*** Data excerpts ***

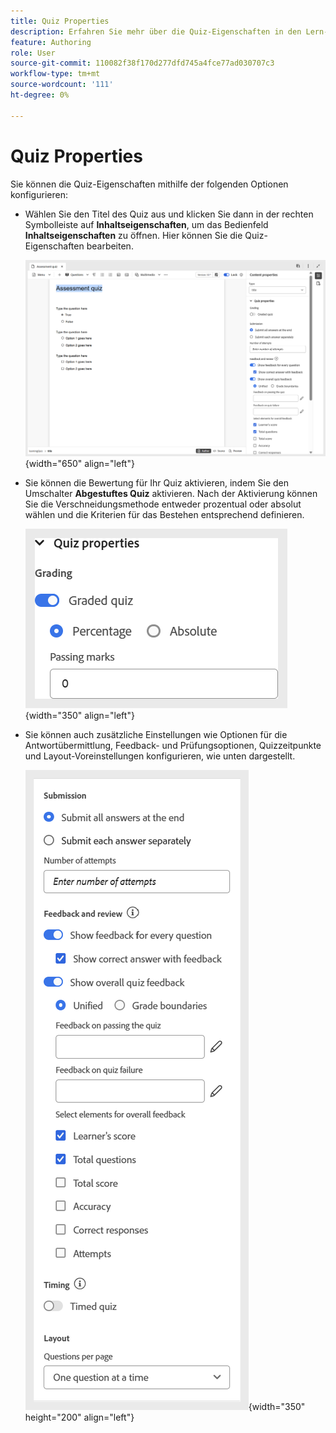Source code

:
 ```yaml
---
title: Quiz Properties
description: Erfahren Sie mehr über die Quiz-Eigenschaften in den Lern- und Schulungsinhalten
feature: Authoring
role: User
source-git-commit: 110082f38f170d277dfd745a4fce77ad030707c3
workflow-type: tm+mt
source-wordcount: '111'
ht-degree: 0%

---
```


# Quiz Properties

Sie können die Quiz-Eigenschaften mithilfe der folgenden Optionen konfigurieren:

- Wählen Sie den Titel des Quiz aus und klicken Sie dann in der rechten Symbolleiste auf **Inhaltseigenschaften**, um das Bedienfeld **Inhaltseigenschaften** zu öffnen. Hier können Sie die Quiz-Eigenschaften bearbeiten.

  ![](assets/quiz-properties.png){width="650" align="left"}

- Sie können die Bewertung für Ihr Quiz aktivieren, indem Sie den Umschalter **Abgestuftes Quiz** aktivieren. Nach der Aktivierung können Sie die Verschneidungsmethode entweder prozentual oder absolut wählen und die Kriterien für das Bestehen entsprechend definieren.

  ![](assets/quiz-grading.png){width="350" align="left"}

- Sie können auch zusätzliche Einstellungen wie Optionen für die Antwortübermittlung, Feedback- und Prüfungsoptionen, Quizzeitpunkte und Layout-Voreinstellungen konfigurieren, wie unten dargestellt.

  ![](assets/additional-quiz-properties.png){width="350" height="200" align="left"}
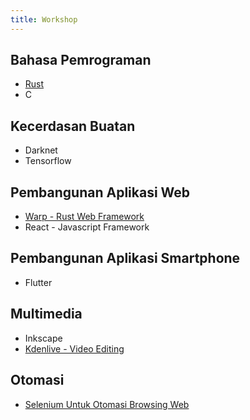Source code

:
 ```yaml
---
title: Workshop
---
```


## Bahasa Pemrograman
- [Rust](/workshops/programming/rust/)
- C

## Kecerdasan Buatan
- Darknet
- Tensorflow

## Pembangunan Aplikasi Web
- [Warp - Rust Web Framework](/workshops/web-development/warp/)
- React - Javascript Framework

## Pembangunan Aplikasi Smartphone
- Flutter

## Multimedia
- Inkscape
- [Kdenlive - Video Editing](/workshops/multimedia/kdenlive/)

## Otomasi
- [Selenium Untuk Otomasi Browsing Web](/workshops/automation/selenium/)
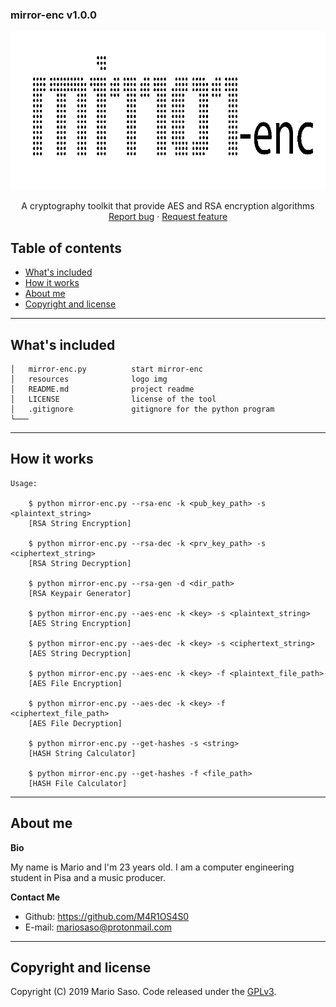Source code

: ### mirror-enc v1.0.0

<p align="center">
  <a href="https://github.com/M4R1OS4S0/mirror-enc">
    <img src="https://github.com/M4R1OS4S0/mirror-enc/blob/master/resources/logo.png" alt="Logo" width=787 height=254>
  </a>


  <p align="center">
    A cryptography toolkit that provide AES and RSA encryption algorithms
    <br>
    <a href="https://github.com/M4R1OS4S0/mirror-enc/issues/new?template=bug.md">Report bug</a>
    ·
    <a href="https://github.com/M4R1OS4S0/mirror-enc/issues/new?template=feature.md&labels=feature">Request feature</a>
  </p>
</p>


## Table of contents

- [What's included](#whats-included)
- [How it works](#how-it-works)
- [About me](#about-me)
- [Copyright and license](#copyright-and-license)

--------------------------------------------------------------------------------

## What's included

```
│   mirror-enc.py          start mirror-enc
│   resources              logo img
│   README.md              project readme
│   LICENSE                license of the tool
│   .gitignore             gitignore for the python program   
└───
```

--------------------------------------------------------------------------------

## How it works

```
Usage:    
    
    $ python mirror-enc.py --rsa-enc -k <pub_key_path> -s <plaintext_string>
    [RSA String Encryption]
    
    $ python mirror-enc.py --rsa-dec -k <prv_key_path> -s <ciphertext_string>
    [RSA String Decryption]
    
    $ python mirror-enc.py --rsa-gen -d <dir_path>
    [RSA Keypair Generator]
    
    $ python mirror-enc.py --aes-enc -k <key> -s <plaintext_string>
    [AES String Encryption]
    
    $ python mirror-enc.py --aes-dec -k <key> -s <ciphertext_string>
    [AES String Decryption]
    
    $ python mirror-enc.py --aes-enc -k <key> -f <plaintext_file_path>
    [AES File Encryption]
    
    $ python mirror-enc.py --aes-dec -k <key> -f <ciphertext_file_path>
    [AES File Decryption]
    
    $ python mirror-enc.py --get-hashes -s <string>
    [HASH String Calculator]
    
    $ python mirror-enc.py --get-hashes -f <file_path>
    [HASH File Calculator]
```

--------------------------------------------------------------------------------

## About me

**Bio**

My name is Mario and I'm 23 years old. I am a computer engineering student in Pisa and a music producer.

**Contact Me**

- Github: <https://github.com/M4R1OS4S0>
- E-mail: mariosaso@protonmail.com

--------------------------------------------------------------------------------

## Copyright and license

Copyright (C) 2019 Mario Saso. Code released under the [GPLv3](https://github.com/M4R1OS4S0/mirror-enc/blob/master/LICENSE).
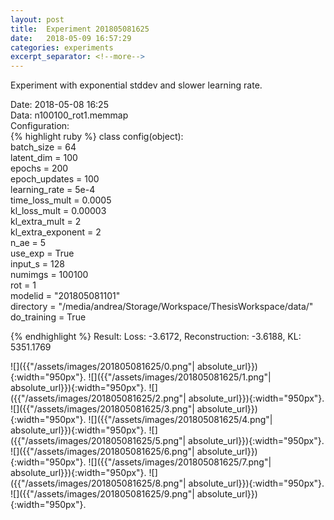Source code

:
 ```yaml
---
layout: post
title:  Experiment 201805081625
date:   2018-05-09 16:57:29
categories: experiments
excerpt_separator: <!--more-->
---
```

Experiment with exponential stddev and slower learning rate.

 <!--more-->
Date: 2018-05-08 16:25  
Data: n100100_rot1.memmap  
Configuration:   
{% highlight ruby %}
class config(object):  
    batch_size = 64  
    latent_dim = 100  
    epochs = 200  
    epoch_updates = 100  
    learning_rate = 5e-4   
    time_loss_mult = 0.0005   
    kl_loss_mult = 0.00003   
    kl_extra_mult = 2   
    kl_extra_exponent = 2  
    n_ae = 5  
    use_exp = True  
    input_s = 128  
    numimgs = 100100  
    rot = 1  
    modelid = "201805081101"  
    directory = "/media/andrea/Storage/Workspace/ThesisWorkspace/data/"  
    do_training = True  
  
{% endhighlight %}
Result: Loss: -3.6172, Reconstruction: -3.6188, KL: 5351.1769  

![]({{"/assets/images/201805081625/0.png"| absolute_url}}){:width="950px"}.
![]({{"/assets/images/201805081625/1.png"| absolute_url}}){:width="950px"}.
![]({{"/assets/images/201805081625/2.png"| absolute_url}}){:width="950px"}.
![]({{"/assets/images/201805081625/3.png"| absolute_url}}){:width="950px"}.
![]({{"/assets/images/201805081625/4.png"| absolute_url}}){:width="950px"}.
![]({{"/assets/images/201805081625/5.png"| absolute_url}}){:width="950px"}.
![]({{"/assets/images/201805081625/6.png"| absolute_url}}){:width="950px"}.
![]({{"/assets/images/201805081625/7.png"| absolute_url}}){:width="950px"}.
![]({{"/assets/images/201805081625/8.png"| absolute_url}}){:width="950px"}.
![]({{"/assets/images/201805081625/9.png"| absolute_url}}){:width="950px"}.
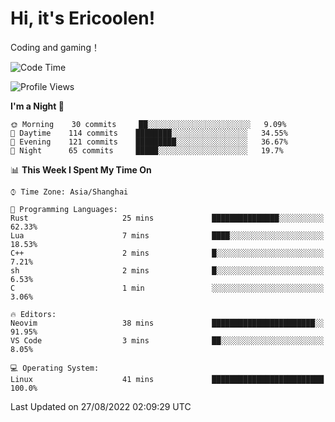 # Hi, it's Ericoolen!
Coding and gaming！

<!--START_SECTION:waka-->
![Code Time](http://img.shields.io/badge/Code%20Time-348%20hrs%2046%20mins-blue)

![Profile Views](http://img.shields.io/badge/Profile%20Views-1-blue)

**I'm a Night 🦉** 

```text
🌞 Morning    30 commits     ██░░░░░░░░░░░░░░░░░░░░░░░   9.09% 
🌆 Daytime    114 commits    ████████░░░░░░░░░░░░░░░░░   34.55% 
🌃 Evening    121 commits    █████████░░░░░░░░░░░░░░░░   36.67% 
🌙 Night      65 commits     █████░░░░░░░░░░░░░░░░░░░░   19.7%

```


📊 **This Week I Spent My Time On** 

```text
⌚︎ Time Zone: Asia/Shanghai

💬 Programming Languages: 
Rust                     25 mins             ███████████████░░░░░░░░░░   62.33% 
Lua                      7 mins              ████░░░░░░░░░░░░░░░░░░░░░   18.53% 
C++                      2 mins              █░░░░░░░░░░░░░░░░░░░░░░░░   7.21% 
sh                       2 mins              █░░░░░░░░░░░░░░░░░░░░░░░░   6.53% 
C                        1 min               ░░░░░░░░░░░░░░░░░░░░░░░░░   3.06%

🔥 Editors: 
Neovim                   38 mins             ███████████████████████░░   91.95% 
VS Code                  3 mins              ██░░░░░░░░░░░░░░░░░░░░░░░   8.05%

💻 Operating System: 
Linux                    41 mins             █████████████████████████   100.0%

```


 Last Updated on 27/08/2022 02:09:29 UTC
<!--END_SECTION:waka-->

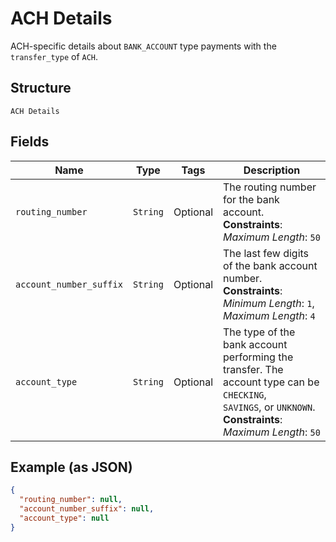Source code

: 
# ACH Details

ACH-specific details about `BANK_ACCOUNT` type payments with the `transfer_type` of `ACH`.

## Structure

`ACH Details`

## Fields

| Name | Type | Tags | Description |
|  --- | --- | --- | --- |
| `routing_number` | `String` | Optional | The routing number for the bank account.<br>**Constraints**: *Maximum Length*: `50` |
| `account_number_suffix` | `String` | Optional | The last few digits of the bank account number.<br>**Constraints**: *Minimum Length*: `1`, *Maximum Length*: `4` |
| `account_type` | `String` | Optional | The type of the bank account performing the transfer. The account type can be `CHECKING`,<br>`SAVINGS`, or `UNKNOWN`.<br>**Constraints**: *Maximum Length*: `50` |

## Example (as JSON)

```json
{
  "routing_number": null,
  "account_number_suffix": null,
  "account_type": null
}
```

***

*Work request:*
With "Copyright" as the search string, filter the records and return each line that has it.

*Expected output:*
- [Copyright and license](#copyright-and-license)
## Copyright and license
Copyright (C) 2019 Mario Saso. Code released under the [GPLv3](https://github.com/M4R1OS4S0/mirror-enc/blob/master/LICENSE).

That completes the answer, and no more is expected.